111. Euphorbia ouachitana Mayfield, J. Bot. Res. Inst. Texas. 7: 642, figs. 2[row 2, right], 6. 2013.

Herbs, annual, with taproot. Stems erect-ascending, often basally decumbent, often branched near base, 12–28 cm, glabrous. Leaves: petiole 0–3 mm; blade broadly oblanceolate to subspatulate, or proximalmost often orbiculate, 3–20 × 3–9 mm, base attenuate, margins entire, apex rounded to emarginate, surfaces glabrous; venation pinnate, midvein prominent. Cyathial arrangement: terminal pleiochasial branches 3, 1–3 times 2-branched; pleiochasial bracts ovate-deltate to subrhombic-ovate, shorter and wider than distal leaves; dichasial bracts connate 1/4 length, not imbricate, broadly deltate to subreniform, base truncate to broadly obtuse, margins entire, apex obtuse to bluntly acuminate; axillary cymose branches 1–5. Cyathia: peduncle 0.4–0.7 mm. Involucre infundibular, 1.3–1.6 × 1–1.2 mm, glabrous; glands 4, crescent-shaped; 0.4–0.5 × 0.8–1 mm; horns divergent, 0.2–0.4 mm. Staminate flowers 15–20. Pistillate flowers: ovary glabrous; styles 0.8 mm, 2-fid. Capsules ovoid-globose, 2.6–2.7 × 2.5–2.7 mm, slightly lobed; cocci rounded to ± flattened, smooth, glabrous; columella 2–2.1 mm. Seeds dark brown, oblong-ovoid, 1.5–2 × 1–1.6 mm, with deep, rounded pits in 3–4 regular vertical rows; caruncle reniform-ovate, conic, 0.5–0.7 × 0.5–0.8 mm. 2n = 26.

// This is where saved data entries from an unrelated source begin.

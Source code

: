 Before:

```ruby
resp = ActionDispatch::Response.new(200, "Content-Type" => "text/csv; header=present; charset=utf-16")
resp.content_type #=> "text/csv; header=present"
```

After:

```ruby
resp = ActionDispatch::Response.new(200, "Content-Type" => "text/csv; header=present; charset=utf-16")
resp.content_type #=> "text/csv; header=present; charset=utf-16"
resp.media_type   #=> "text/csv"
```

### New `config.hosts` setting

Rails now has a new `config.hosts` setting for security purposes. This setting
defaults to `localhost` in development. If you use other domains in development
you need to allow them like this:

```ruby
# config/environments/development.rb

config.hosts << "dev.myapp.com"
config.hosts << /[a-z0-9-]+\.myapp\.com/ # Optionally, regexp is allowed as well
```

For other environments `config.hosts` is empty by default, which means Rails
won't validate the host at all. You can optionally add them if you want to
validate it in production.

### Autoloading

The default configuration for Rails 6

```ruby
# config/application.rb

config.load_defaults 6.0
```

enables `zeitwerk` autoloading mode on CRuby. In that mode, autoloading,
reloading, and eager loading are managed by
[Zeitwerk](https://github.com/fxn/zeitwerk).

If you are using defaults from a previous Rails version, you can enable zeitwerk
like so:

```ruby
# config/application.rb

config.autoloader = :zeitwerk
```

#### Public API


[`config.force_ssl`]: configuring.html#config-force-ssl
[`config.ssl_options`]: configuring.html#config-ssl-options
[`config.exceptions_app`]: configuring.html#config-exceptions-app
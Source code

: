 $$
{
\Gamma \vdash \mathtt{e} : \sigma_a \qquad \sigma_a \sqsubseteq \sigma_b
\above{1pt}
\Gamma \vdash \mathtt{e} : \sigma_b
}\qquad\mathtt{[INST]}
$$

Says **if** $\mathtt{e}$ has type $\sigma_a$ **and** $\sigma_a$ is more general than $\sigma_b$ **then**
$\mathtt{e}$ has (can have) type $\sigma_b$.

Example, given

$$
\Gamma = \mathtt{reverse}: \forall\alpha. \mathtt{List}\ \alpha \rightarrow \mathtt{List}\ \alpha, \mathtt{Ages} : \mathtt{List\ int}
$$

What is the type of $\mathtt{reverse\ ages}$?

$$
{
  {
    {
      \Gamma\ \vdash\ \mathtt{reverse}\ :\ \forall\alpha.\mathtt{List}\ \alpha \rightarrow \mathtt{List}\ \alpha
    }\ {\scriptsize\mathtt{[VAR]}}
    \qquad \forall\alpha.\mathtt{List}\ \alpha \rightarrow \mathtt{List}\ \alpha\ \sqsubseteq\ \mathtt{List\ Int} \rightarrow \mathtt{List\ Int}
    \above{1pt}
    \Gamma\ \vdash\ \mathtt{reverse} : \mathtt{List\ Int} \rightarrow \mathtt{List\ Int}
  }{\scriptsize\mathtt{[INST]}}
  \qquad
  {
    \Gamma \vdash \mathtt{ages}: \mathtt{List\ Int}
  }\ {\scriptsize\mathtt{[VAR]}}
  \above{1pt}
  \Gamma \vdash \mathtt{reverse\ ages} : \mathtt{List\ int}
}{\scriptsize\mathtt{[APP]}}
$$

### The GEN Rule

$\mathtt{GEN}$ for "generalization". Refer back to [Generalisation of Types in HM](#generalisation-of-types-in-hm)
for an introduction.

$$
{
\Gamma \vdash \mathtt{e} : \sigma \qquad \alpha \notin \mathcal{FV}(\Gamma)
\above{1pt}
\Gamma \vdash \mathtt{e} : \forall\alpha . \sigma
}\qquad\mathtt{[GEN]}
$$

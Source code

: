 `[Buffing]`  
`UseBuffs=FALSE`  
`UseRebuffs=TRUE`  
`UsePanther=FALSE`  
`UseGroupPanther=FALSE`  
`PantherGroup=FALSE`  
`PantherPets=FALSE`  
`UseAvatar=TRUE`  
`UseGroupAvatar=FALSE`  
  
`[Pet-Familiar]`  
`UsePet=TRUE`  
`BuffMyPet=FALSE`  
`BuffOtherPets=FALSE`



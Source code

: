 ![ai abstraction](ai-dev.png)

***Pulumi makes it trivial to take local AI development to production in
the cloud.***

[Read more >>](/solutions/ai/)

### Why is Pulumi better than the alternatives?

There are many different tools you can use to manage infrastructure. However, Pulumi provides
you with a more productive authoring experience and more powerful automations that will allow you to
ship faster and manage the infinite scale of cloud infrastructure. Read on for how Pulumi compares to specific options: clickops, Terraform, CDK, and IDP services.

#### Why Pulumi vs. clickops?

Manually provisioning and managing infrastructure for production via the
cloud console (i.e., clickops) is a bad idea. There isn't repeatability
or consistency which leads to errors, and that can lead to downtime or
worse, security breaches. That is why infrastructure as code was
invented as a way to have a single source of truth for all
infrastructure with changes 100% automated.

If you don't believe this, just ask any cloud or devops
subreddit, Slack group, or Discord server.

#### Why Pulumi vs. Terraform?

Flowering and fruiting spring. Semiopen forests, bluffs and ledges, stream banks, glades; 100–400 m; Ark., Mo., Okla., Tenn., Tex.

Euphorbia ouachitana is restricted to semiopen forests and woodlands in the south-central United States. It is similar to E. commutata and has been most commonly identified as that species in the past. However, it differs in its consistently brown seeds that have pits in regular, vertical rows. The two species also differ in E. commutata’s numerous, proximal, long-petiolate elliptic leaves. The proximal leaves of E. ouachitana are spatulate with an orbiculate blade and petiolelike base. Aside from the restricted distribution of E. ouachitana in Missouri and Tennessee, the ranges of E. ouachitana and E. commutata do not overlap (see M. H. Mayfield 2013 for a detailed discussion of the distribution). Euphorbia ouachitana is most common in the Ouachita Mountains from southeastern Oklahoma to Hot Springs County, Arkansas.